For decades, mathematicians thought their jobs were safe from the AI boom. Sure, AlphaGo humbled the Go grandmasters, and protein folders won Nobel prizes, but creative proofs just felt like a human sanctuary. Last week that illusion evaporated faster than an integral under a well-placed substitution.
Google DeepMind’s Gemini Deep Think and an experimental OpenAI model walked out of the 66th International Mathematical Olympiad (IMO) with gold-level scores (35/42 points or five of six problems solved).

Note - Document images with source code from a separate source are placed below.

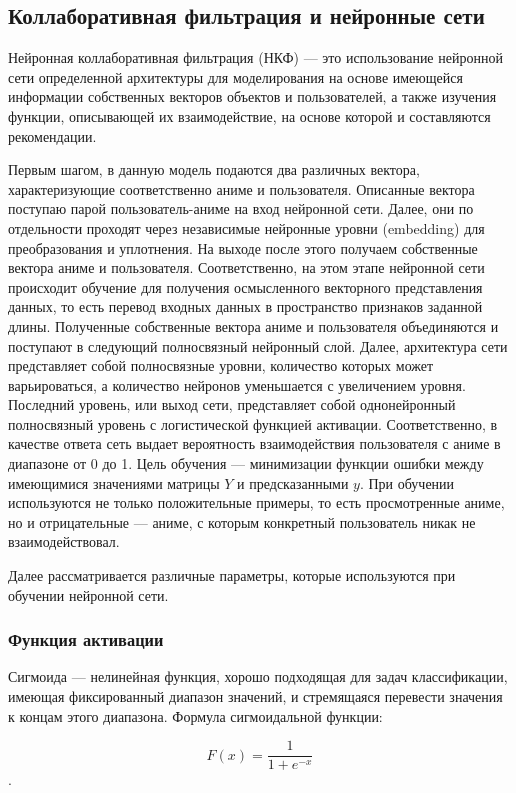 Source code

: \documentclass[bachelor, och, diploma]{SCWorks}
\begin{document}
\subsection{Коллаборативная фильтрация и нейронные сети}
Нейронная коллаборативная фильтрация (НКФ) --- это использование нейронной сети определенной архитектуры для моделирования на основе имеющейся информации собственных векторов объектов и пользователей, а также изучения функции, описывающей их взаимодействие, на основе которой и составляются рекомендации.

Первым шагом, в данную модель подаются два различных вектора, 
характеризующие соответственно аниме и пользователя. Описанные вектора поступаю парой пользователь-аниме
 на вход нейронной сети. Далее, они по отдельности проходят через независимые нейронные уровни (embedding) для преобразования и уплотнения.
  На выходе после этого получаем собственные вектора аниме и пользователя. Соответственно, на этом этапе нейронной сети происходит обучение для
   получения осмысленного векторного представления данных, то есть перевод входных данных в пространство признаков заданной длины. Полученные 
   собственные вектора аниме и пользователя объединяются и поступают в следующий полносвязный нейронный слой. Далее, архитектура сети представляет
    собой полносвязные уровни, количество которых может варьироваться, а количество нейронов уменьшается с увеличением уровня. Последний уровень, или выход сети,
	 представляет собой однонейронный полносвязный уровень с логистической функцией активации. Соответственно, в качестве ответа сеть выдает вероятность взаимодействия пользователя с аниме
	  в диапазоне от 0 до 1. Цель обучения --- минимизации функции ошибки между имеющимися значениями матрицы $Y$ и предсказанными $y$. При обучении используются 
	  не только положительные примеры, то есть просмотренные аниме, но и отрицательные --- аниме, с которым конкретный пользователь никак не взаимодействовал.

Далее рассматривается различные параметры, которые используются при обучении нейронной сети. 

\subsubsection{Функция активации}
Сигмоида — нелинейная функция, хорошо подходящая для задач классификации, имеющая фиксированный диапазон значений, и стремящаяся перевести значения к концам этого диапазона. Формула сигмоидальной функции: 

$$F(x) = \frac{1}{1 + e^{-x}}$$.
\end{document}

The news shocked Polymarket when its “will AI win the IMO gold medal in 2025?” market odds spiked to 67% “yes” on July 19th only to crash down to 14% “yes” a week later.
Turns out the challenge only resolves when the models are open sourced and results fully reproducible, a bar neither Google nor OpenAI cleared. Fine, I suppose we have to wait until the 67th IMO next July in Shanghai for China to open source math superintelligence.
Still, there is no doubt, AIs are getting better at math. In just two years we’ve gone from ChatGPT failing basic math to this OpenAI and Gemini victory. All made possible because of longer context windows, reasoning, and reinforcement learning.
The wild part is OpenAI’s model wasn’t even optimized for geometry or number theory. It simply burned gargantuan test-time compute, thinking for the entire 4.5-hour window every human contestant faces until a clean proof survived peer review by three former IMO champions. Google’s gold run is estimated at $1.5 million of TPU time. OpenAI's costs are unknown.
The two labs are now arguing about who announced first and who used the official rubric. Basically: whose gold is shinier. That drama on X is fun, but the scoreboard reads Machines 2 – Humans 0.
Additionally, IMO President Prof. Dr. Gregor Dolinar said the IMO graders found the AIs’ answers to be clear, precise, and mostly easy to follow.
Which is impressive because these problems are complex and demand creative leaps. For example: Problem 3.
Let N denote the set of positive integers. A function f : N → N is said to be bonza if
f(a) divides b^a − f(b)^f(a)
for all positive integers a and b. Determine the smallest real constant c such that f(n) ⩽ cn for all bonza functions f and all positive integers n.
The official solution is 4 since every bonza function is one of the following:
The constant 1 function
The identity function
The function that is 1 for all odd n and 2 for all even n
The function that is 1 for all odd n, 2 for all even, n != 4, and 16 for n = 4
The 68th IMO will be held in 2027, but the location and exact dates have yet to be announced. Does it matter? Probably not. The real game has already moved beyond high school competitions to the frontiers of math research.
Some in the field are pivoting to solving "explain why the model is wrong" meta-questions. And math AI’s could cause grant committees to be flooded with generated lemmas, potentially requiring disclosure of AI contributions. As mathematicians start offloading boilerplate proofs, a new type of startup is emerging.
Like Harmonic.ai — which was started by RobinHood CEO Vlad Tenev and raised $100 million from Kleiner Perkins and another $75M from Sequoia — to build mathematical super intelligence. Or Lean FRO, a nonprofit which is rallying top formalization talent to build open, verifiable AI mathematicians using Microsoft developed LEAN language to ensure that the AI’s outputs are provably correct.
In the end, these algorithmic improvements are generalizable mechanisms. The IMO is just another milestone, like AlphaGo or AlphaFold, on AI’s inexorable march into every domain of human intellect. The drama and the caveats of this are temporary distractions. The fundamental truth is that a tool for automating discovery is here, and science will probably never be the same.